** Opening Dataset block **

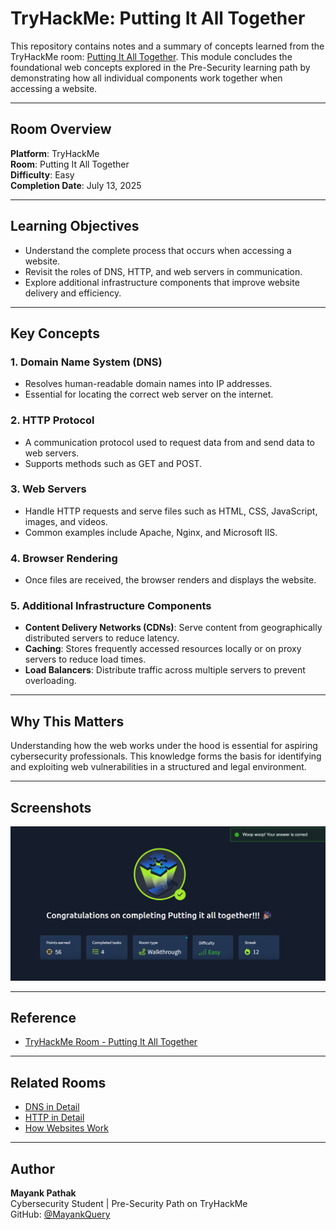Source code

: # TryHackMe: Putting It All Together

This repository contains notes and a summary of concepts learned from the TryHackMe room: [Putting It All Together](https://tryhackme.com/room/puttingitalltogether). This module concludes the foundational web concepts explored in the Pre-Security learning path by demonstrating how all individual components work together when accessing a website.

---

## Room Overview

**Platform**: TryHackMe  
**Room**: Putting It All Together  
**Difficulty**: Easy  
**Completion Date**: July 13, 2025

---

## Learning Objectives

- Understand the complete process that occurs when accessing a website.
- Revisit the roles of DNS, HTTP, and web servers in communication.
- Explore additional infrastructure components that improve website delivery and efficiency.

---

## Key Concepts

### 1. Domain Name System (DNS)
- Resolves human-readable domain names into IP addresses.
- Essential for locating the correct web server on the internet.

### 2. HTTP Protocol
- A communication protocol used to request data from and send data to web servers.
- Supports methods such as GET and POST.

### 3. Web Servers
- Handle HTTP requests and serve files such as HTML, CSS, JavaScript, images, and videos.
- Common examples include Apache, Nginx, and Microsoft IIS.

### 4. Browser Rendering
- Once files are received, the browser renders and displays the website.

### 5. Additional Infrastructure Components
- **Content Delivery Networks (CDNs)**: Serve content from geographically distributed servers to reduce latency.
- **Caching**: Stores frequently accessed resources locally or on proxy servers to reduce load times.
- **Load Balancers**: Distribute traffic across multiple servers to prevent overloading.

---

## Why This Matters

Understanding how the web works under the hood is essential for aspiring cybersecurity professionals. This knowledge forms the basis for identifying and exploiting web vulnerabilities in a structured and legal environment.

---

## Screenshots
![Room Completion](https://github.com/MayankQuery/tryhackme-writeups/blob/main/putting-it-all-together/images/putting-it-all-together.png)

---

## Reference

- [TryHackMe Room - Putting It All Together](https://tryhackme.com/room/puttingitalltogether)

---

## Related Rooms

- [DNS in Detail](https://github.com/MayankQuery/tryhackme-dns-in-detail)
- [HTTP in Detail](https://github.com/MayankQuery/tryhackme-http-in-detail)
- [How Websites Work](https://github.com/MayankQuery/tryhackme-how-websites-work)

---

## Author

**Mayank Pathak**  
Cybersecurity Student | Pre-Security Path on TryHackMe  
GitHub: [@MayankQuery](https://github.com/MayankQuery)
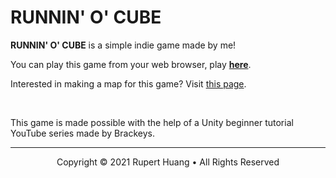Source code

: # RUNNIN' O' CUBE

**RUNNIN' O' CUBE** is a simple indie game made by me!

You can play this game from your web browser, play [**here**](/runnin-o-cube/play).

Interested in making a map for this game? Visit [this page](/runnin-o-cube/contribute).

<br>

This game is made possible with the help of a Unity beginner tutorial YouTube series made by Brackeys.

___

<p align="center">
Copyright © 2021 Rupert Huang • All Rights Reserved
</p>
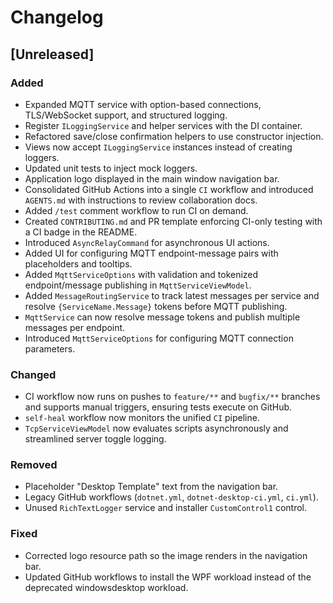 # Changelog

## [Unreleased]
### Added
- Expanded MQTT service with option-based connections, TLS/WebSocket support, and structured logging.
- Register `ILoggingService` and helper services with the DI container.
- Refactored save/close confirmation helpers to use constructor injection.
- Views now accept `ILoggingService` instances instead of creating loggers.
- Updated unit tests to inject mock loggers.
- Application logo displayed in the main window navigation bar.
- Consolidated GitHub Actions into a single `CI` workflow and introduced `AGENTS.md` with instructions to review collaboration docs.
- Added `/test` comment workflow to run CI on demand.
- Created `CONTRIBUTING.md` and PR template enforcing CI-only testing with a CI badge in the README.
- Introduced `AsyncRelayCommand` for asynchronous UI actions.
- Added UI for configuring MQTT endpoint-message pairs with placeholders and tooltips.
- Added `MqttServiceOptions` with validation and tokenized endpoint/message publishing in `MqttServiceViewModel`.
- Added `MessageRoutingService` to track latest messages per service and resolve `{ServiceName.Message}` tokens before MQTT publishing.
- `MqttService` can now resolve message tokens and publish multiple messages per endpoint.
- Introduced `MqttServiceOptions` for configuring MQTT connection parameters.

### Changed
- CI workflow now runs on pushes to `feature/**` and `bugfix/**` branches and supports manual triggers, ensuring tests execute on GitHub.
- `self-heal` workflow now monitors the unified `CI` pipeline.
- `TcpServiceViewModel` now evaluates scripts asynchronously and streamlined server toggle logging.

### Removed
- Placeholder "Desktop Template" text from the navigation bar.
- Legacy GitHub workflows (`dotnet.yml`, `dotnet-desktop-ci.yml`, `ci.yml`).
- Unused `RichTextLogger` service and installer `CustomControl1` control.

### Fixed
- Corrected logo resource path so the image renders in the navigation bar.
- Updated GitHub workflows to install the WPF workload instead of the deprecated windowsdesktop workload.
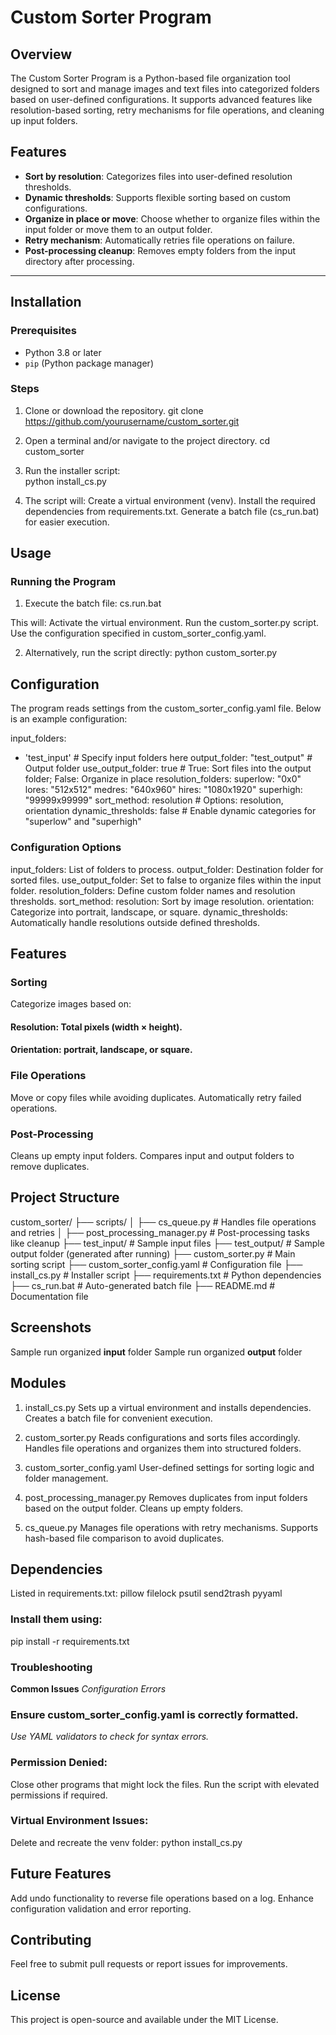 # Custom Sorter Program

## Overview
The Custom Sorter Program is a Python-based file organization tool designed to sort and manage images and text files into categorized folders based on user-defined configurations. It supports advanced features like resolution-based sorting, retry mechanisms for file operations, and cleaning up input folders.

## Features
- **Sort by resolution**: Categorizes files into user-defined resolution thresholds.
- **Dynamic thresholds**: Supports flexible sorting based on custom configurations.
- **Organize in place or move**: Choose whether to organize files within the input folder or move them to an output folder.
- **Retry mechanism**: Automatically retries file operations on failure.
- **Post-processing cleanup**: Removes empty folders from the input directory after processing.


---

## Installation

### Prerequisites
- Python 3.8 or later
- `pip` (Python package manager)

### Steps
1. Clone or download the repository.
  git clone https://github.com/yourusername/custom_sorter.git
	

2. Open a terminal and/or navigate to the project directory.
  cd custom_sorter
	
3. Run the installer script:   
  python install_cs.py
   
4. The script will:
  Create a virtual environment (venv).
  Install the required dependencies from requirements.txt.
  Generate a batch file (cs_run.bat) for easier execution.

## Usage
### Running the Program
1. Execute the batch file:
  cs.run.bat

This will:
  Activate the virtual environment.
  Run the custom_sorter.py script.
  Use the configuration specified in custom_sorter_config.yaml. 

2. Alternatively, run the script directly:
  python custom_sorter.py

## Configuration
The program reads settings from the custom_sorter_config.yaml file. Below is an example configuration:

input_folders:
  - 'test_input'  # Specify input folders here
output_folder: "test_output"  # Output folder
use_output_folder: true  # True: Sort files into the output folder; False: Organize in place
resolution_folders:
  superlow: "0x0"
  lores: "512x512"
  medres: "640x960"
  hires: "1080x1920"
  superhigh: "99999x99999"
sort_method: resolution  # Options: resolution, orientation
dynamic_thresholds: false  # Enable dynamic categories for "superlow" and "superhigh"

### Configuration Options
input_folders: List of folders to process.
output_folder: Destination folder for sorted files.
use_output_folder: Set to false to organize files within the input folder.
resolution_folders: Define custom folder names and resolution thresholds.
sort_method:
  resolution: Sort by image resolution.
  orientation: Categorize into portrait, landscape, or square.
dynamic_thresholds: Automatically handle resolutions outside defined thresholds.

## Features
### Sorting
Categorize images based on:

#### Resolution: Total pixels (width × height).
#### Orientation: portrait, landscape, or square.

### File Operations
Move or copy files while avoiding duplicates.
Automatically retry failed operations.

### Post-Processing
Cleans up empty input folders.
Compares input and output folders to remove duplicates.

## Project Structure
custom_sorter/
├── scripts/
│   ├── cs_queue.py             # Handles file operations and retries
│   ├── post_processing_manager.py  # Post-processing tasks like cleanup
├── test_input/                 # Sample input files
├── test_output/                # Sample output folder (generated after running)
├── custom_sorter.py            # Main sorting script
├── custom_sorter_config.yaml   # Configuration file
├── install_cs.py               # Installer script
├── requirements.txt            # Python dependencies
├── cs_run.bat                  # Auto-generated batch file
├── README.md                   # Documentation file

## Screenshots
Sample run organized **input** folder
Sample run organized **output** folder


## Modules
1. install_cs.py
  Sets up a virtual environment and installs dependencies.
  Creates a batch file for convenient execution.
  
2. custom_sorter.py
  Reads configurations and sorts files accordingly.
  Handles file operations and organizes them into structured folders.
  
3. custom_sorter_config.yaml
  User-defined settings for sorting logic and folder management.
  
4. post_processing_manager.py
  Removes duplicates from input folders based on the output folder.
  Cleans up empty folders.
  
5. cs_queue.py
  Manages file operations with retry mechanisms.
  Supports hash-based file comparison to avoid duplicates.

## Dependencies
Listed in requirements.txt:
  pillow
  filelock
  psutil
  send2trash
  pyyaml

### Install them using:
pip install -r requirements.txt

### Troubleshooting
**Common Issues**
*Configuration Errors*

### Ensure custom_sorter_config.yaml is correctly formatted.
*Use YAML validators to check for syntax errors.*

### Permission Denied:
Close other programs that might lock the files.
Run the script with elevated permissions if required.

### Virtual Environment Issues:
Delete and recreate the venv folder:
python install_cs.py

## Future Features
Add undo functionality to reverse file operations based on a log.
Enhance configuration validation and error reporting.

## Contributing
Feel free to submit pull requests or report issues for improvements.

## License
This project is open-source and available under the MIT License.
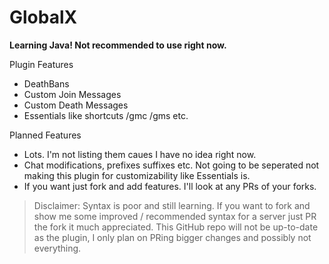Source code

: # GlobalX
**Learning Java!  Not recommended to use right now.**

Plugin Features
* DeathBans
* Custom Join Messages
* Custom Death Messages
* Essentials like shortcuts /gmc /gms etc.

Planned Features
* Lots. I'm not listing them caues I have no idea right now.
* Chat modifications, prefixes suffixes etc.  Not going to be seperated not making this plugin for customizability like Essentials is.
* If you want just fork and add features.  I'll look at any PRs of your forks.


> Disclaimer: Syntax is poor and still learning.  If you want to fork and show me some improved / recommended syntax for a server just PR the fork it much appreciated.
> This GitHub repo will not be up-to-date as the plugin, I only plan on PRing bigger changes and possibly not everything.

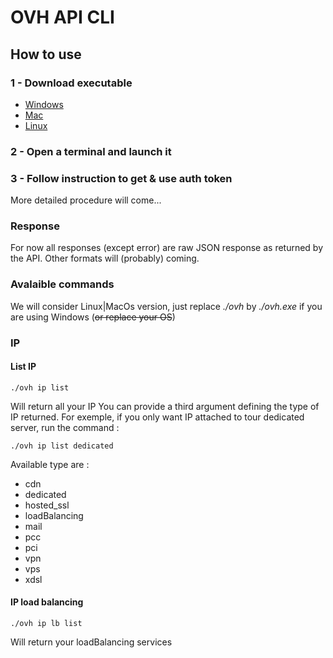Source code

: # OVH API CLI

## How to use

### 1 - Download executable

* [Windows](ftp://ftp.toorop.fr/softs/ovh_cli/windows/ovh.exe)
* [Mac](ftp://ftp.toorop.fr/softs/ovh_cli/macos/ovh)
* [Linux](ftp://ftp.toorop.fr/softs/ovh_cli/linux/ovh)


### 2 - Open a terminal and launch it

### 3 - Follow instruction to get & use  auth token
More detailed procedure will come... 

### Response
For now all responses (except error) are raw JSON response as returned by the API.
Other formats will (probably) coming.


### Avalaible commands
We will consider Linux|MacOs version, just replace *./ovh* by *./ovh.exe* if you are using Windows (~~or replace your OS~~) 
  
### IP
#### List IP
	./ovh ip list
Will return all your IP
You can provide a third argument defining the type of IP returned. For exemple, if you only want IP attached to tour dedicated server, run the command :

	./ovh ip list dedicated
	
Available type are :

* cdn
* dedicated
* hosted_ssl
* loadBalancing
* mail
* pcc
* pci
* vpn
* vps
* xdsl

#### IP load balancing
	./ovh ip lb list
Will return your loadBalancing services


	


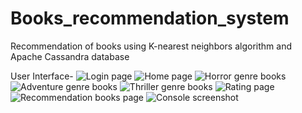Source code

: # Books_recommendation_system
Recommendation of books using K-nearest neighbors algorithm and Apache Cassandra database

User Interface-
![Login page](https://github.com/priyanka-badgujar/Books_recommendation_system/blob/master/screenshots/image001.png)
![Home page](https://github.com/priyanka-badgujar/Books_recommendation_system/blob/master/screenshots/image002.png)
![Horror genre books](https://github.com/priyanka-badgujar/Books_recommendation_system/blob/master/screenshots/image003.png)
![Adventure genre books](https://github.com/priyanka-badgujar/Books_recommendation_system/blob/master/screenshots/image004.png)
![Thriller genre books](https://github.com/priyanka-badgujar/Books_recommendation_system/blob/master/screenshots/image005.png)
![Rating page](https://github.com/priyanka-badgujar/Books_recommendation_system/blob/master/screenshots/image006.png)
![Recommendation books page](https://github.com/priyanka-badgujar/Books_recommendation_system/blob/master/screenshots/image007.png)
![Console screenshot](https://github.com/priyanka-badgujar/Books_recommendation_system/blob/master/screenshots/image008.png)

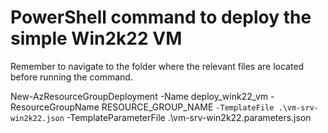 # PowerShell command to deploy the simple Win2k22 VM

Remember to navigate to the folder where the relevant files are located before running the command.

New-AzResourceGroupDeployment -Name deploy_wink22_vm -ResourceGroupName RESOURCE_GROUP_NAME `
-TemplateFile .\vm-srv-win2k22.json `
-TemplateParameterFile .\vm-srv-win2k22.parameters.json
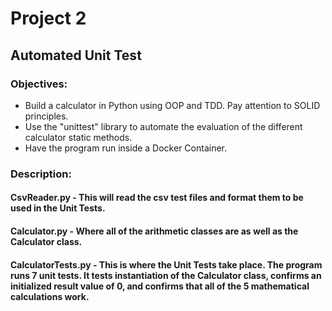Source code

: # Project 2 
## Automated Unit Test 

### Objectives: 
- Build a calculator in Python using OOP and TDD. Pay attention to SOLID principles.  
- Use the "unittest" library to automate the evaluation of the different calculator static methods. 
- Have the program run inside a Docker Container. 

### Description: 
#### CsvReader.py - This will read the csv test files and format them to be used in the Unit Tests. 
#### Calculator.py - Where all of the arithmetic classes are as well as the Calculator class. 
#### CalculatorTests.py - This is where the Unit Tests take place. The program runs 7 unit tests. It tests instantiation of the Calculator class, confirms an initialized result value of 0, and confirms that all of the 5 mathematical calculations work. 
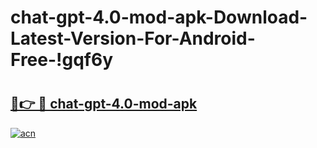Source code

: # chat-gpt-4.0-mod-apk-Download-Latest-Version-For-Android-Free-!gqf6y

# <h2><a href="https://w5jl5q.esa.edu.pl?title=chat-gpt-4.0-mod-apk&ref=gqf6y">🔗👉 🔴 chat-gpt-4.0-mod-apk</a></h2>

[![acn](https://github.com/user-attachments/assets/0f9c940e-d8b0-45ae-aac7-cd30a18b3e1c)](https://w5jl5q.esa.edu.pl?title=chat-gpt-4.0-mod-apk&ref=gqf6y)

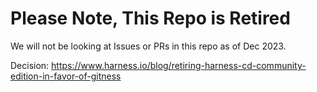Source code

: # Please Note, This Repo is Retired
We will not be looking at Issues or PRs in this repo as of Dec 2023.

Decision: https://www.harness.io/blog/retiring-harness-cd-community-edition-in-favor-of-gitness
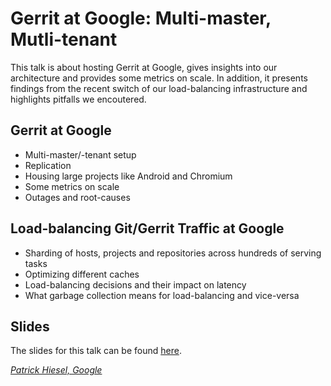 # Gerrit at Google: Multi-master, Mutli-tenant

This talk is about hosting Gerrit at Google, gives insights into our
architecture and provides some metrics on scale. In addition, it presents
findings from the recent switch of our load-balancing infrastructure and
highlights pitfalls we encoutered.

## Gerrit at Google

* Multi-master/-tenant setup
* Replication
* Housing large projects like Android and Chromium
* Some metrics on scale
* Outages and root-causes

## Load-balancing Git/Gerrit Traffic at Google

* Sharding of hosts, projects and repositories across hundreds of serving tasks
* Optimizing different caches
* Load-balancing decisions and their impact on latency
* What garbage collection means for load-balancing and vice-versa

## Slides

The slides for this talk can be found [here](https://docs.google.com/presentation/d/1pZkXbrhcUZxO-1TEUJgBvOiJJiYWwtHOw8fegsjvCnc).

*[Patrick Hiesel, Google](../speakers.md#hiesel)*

** Closing Dataset block **

### Task goal
Your answer should consist only of the lines above between the line holding "1. install_cs.py" and the line holding "4. post_processing_manager.py", inclusive, each transcribed exactly.

### Exercise solution
1. install_cs.py
  Sets up a virtual environment and installs dependencies.
  Creates a batch file for convenient execution.
  
2. custom_sorter.py
  Reads configurations and sorts files accordingly.
  Handles file operations and organizes them into structured folders.
  
3. custom_sorter_config.yaml
  User-defined settings for sorting logic and folder management.
  
4. post_processing_manager.py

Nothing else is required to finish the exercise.